Some doctors and hospitals have not concluded new contracts with health insurers. Which could have painful consequences for policyholders.

Anna Wanner et Doris Kleck / ch media

From 2025, health funds will not be able to finance supplementary insurance services only if the additional costs are justifiable and transparent. This requirement was imposed in 2020 by the Federal Financial Market Supervisory Authority (Finma), which supervises both banks and the private insurance sector.

This measure could have unpleasant repercussions for people insured privately or semi-privately: as early as January, these patients could face a large portion of their hospital bill. If the additional costs are not invoiced in a transparent and justifiable manner, the insured will have to pay them in part or in full.

What has changed?

After Finma's intervention, health insurers, under the aegis of the Swiss Insurance Association (ASA), imposed their own rules to save the supplementary insurance sector. Eleven principles have been developed, valid since 2022, and integrated into the new contracts negotiated with hospitals and doctors. The branch has given itself a transition period until the end of 2024.

The insurers' association describes “intense efforts” to implement the new requirements. Around 1,700 contracts were renegotiated and adapted to the standards. However, many hospitals are struggling to comply with the new regulations. The association estimates that 20 to 30% of doctors and hospitals remain in a situation without a contract.

But the rules are clear: from 2025, without a compliant contract, additional services can only be reimbursed to a limited extent.

More delicate situation among French-speaking people

Health insurers strive to eliminate unregulated contractual situations to avoid irritating policyholders. Negotiations will therefore continue even after the deadline has expired. “We are on the right track,” says Beni Meier of KPT insurance, “but we need more time in French-speaking Switzerland”.

Helsana also claims to be trading at full speed.

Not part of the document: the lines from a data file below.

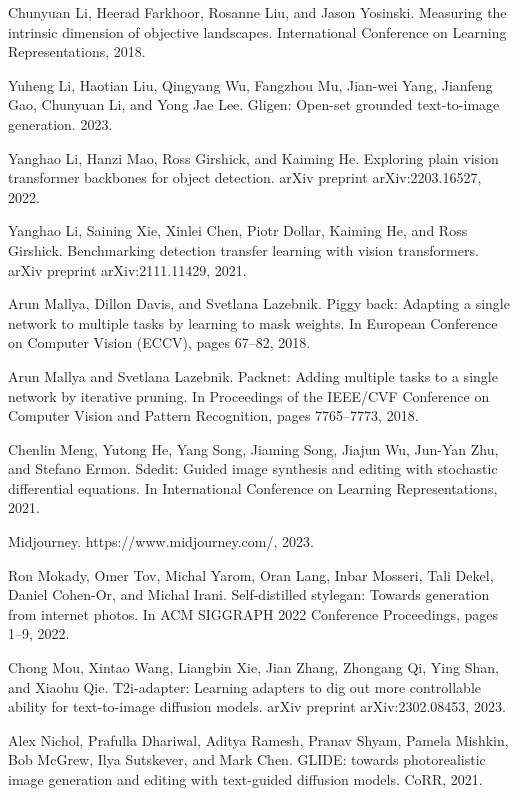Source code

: \documentclass[a4paper,AutoFakeBold,oneside,12pt]{book}
\begin{document}
\begin{nopagenumber}
\noindent
[47] Chunyuan Li, Heerad Farkhoor, Rosanne Liu, and Jason Yosinski. Measuring the intrinsic dimension of objective landscapes. International Conference on Learning Representations, 2018.

\noindent
[48] Yuheng Li, Haotian Liu, Qingyang Wu, Fangzhou Mu, Jian-wei Yang, Jianfeng Gao, Chunyuan Li, and Yong Jae Lee. Gligen: Open-set grounded text-to-image generation. 2023.

\noindent
[49] Yanghao Li, Hanzi Mao, Ross Girshick, and Kaiming He. Exploring plain vision transformer backbones for object detection. arXiv preprint arXiv:2203.16527, 2022.

\noindent
[50] Yanghao Li, Saining Xie, Xinlei Chen, Piotr Dollar, Kaiming He, and Ross Girshick. Benchmarking detection transfer learning with vision transformers. arXiv preprint arXiv:2111.11429, 2021.

\noindent
[51] Arun Mallya, Dillon Davis, and Svetlana Lazebnik. Piggy back: Adapting a single network to multiple tasks by learning to mask weights. In European Conference on Computer Vision (ECCV), pages 67–82, 2018.

\noindent
[52] Arun Mallya and Svetlana Lazebnik. Packnet: Adding multiple tasks to a single network by iterative pruning. In Proceedings of the IEEE/CVF Conference on Computer Vision and Pattern Recognition, pages 7765–7773, 2018.

\noindent
[53] Chenlin Meng, Yutong He, Yang Song, Jiaming Song, Jiajun Wu, Jun-Yan Zhu, and Stefano Ermon. Sdedit: Guided image synthesis and editing with stochastic differential equations. In International Conference on Learning Representations, 2021.

\noindent
[54] Midjourney. https://www.midjourney.com/, 2023.

\noindent
[55] Ron Mokady, Omer Tov, Michal Yarom, Oran Lang, Inbar Mosseri, Tali Dekel, Daniel Cohen-Or, and Michal Irani. Self-distilled stylegan: Towards generation from internet photos. In ACM SIGGRAPH 2022 Conference Proceedings, pages 1–9, 2022.

\noindent
[56] Chong Mou, Xintao Wang, Liangbin Xie, Jian Zhang, Zhongang Qi, Ying Shan, and Xiaohu Qie. T2i-adapter: Learning adapters to dig out more controllable ability for text-to-image diffusion models. arXiv preprint arXiv:2302.08453, 2023.

\noindent
[57] Alex Nichol, Prafulla Dhariwal, Aditya Ramesh, Pranav Shyam, Pamela Mishkin, Bob McGrew, Ilya Sutskever, and Mark Chen. GLIDE: towards photorealistic image generation and editing with text-guided diffusion models. CoRR, 2021.


\end{nopagenumber}
\end{document}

But Daniela Zimmermann-Fehr, head of purchasing at Helsana, admits there could be more no-contract situations in January than there are today. “It’s unpleasant for our policyholders, who pay a premium for additional service,” she says.

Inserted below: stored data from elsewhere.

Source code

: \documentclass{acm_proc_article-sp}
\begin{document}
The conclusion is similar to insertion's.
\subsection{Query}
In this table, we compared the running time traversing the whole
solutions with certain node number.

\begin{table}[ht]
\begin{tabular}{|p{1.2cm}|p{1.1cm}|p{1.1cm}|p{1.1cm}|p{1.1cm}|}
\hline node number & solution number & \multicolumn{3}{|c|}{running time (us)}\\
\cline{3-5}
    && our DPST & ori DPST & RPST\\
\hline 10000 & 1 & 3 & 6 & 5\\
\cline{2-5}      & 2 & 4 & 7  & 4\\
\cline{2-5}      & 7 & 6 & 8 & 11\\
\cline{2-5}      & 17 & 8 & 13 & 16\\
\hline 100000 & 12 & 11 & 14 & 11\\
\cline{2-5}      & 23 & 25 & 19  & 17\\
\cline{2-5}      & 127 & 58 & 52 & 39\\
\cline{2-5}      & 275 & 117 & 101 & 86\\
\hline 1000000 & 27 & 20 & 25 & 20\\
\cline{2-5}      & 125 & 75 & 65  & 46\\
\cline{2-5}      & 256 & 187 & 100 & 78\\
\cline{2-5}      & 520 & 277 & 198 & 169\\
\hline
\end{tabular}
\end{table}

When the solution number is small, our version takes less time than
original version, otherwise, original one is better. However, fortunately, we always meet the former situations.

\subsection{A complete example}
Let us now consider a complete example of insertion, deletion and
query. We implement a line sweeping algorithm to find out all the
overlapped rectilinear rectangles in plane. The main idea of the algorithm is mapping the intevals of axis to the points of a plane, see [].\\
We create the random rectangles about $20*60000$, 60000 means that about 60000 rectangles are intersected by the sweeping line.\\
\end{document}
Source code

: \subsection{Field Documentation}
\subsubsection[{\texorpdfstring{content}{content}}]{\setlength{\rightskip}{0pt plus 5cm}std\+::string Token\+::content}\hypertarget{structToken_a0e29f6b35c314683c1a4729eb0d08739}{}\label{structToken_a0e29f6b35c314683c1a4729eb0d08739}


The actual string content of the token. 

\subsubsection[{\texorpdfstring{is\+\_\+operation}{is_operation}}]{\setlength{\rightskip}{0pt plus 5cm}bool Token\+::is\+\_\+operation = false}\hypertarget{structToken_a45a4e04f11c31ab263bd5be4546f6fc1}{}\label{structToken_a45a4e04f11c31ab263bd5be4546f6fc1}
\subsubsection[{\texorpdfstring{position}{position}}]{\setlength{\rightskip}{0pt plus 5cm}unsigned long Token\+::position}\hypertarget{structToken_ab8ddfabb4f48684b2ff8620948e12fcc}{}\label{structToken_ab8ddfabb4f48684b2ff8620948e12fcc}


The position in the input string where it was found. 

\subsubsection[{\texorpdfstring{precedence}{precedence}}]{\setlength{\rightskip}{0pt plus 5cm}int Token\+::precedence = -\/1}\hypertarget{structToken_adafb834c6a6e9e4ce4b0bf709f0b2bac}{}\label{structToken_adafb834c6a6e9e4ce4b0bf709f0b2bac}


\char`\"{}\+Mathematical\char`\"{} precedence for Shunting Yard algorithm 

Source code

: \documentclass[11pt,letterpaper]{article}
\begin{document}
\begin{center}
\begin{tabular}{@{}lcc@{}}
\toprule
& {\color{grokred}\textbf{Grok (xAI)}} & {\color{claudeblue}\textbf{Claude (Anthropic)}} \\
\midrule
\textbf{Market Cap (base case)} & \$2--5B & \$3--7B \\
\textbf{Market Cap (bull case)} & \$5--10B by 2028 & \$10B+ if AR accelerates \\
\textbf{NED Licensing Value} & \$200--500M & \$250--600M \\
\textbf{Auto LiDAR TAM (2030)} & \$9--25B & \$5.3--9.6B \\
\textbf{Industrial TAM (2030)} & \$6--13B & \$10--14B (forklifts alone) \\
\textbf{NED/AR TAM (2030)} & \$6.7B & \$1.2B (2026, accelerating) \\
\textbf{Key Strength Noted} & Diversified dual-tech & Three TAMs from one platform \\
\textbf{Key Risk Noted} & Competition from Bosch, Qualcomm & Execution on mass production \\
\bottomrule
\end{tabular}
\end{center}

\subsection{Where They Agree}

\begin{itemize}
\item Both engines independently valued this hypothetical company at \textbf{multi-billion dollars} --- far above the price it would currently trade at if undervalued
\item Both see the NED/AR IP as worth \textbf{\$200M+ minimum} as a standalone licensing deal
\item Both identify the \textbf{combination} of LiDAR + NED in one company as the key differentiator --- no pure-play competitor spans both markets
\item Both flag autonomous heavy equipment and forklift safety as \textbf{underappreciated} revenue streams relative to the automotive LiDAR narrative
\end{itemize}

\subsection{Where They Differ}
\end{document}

“But sometimes a temporary state without a contract is better to be able to impose pricing requirements”

Daniela Zimmermann-Fehr

At Groupe Mutuel, out of around 140 contractual situations with clinics and hospitals, two negotiations for the year 2025 have failed and one contract is expiring. “We also still have a dozen unresolved situations”specifies Lisa Flückiger, spokesperson for the company.

The situation is particularly delicate in the Lake Geneva region, as confirmed by various insurers. In the cantons of Vaud and Geneva, accredited doctors are grouped into cantonal associations. Price negotiations are done through these powerful medical companies. Groupe Mutuel insurance has, however, reached an agreement with the Geneva medical company.

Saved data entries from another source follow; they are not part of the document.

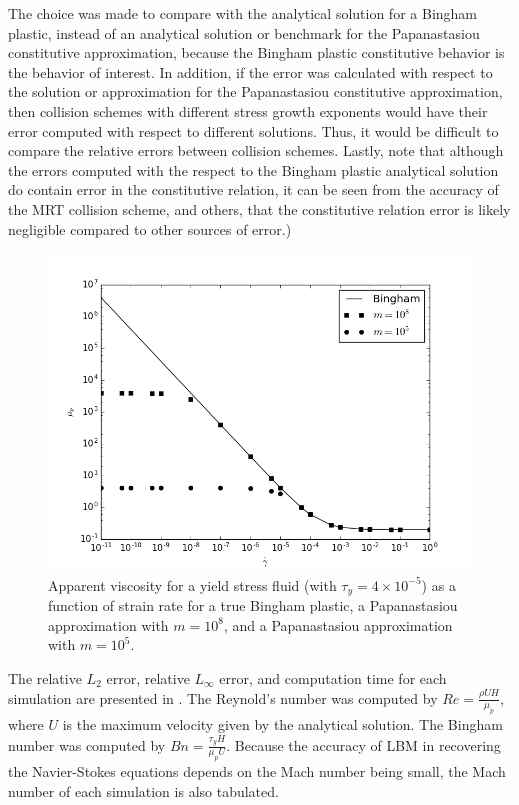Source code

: The choice was made to compare with the analytical solution for a Bingham plastic, instead of an analytical solution or benchmark for the Papanastasiou constitutive approximation, because the Bingham plastic constitutive behavior is the behavior of interest. In addition, if the error was calculated with respect to the solution or approximation for the Papanastasiou constitutive approximation, then collision schemes with different stress growth exponents would have their error computed with respect to different solutions. Thus, it would be difficult to compare the relative errors between collision schemes. Lastly, note that although the errors computed with the respect to the Bingham plastic analytical solution do contain error in the constitutive relation, it can be seen from the accuracy of the MRT collision scheme, and others, that the constitutive relation error is likely negligible compared to other sources of error.)

\begin{figure}
	\centering
	\includegraphics[width=\linewidth]{figs/viscosity_yield-stress}
	\caption{Apparent viscosity for a yield stress fluid (with $\tau_y = 4 \times 10^{-5}$) as a function of strain rate for a true Bingham plastic, a Papanastasiou approximation with $m = 10^8$, and a Papanastasiou approximation with $m = 10^5$.}
	\label{fig:viscosity}
\end{figure}

The relative $L_2$ error, relative $L_{\infty}$ error, and computation time for each simulation are presented in .
The Reynold's number was computed by $Re = \frac{\rho U H}{\mu_p}$, where $U$ is the maximum velocity given by the analytical solution.
The Bingham number was computed by $Bn = \frac{\tau_y H}{\mu_p U}$.
Because the accuracy of LBM in recovering the Navier-Stokes equations depends on the Mach number being small, the Mach number of each simulation is also tabulated.

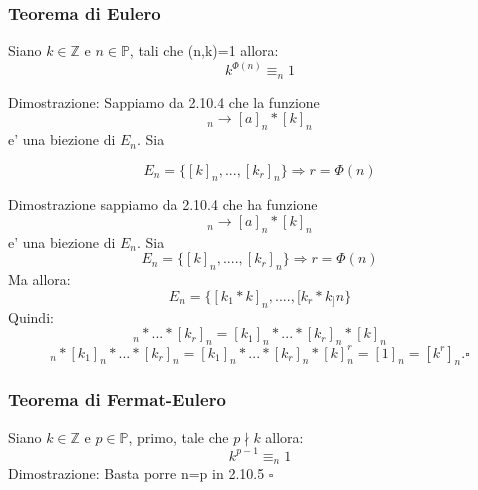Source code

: \documentclass{article}
\begin{document}
     \subsubsection{Teorema di Eulero}
     \begin{flushleft}
       Siano $k \in \mathbb{Z}$ e $n \in \mathbb{P}$, tali che (n,k)=1 allora:
       \begin{equation}
         k^{\Phi(n)} \equiv_n 1 
       \end{equation}
     \end{flushleft}
     \begin{flushleft}
       Dimostrazione: Sappiamo da 2.10.4 che la funzione 
       \begin{equation}
         [a]_n \to [a]_n*[k]_n
       \end{equation}
       e' una biezione di $E_n$. Sia
     \end{flushleft}
     \begin{equation}
       E_n = \{ [k]_n,...,[k_r]_n\} \Rightarrow r=\Phi (n)
     \end{equation}
     \begin{flushleft}
      Dimostrazione sappiamo da 2.10.4 che ha funzione
       \begin{equation}
         [a]_n \to [a]_n*[k]_n
       \end{equation}
       e' una biezione di $E_n$. Sia
       \begin{equation}
         E_n = \{ [k]_n,....,[k_r]_n\} \Rightarrow r = \Phi (n)
       \end{equation}
       Ma allora:
       \begin{equation}
         E_n = \{ [k_1 * k]_n,....,[k_r * k_]n\} 
       \end{equation}
       Quindi:
       \begin{equation}
         [k_1]_n*...*[k_r]_n=[k_1]_n*...*[k_r]_n*[k]_n
       \end{equation}
       \begin{equation}
         [1]_n*[k_1]_n*...*[k_r]_n=[k_1]_n*...*[k_r]_n*[k]^r_n = [1]_n=[k^r]_n. \square
       \end{equation}
     \end{flushleft}
     \subsubsection{Teorema di Fermat-Eulero}
     \begin{flushleft}
       Siano $k \in \mathbb{Z}$ e $p \in \mathbb{P}$, primo, tale che $p \nmid k$ allora:
       \begin{equation}
         k^{p-1} \equiv_n 1
       \end{equation}
       Dimostrazione: Basta porre n=p in 2.10.5 $\square$
     \end{flushleft}
\end{document}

“This complicates negotiations, because you have to deal with a larger group, and because a certain lack of understanding of tariff structures persists”

Lisa Flückiger

Blacklists for hospitals?

To enable private patients to have a hospital stay without unpleasant surprises, the association recommends contacting their health insurance as soon as possible. Customers can ask whether a hospital is, for example, on a “blacklist” because it does not have a contract with the health insurance company. This allows you to know if the planned treatment or hospital stay is covered – or if you need to turn to another establishment. Some insurers already publish such lists online and indicate alternatives wherever possible.

Daniela Zimmermann-Fehr emphasizes that medical care is not affected. These are covered by compulsory health insurance.

Even if it does not seem like it at first glance, Finma acts in the interest of policyholders in addition: premiums are sometimes misappropriated, services billed twice or treatments overestimated. This is all illegal. Finma therefore requires that the additional costs be clearly differentiated from the usual benefits of compulsory basic insurance.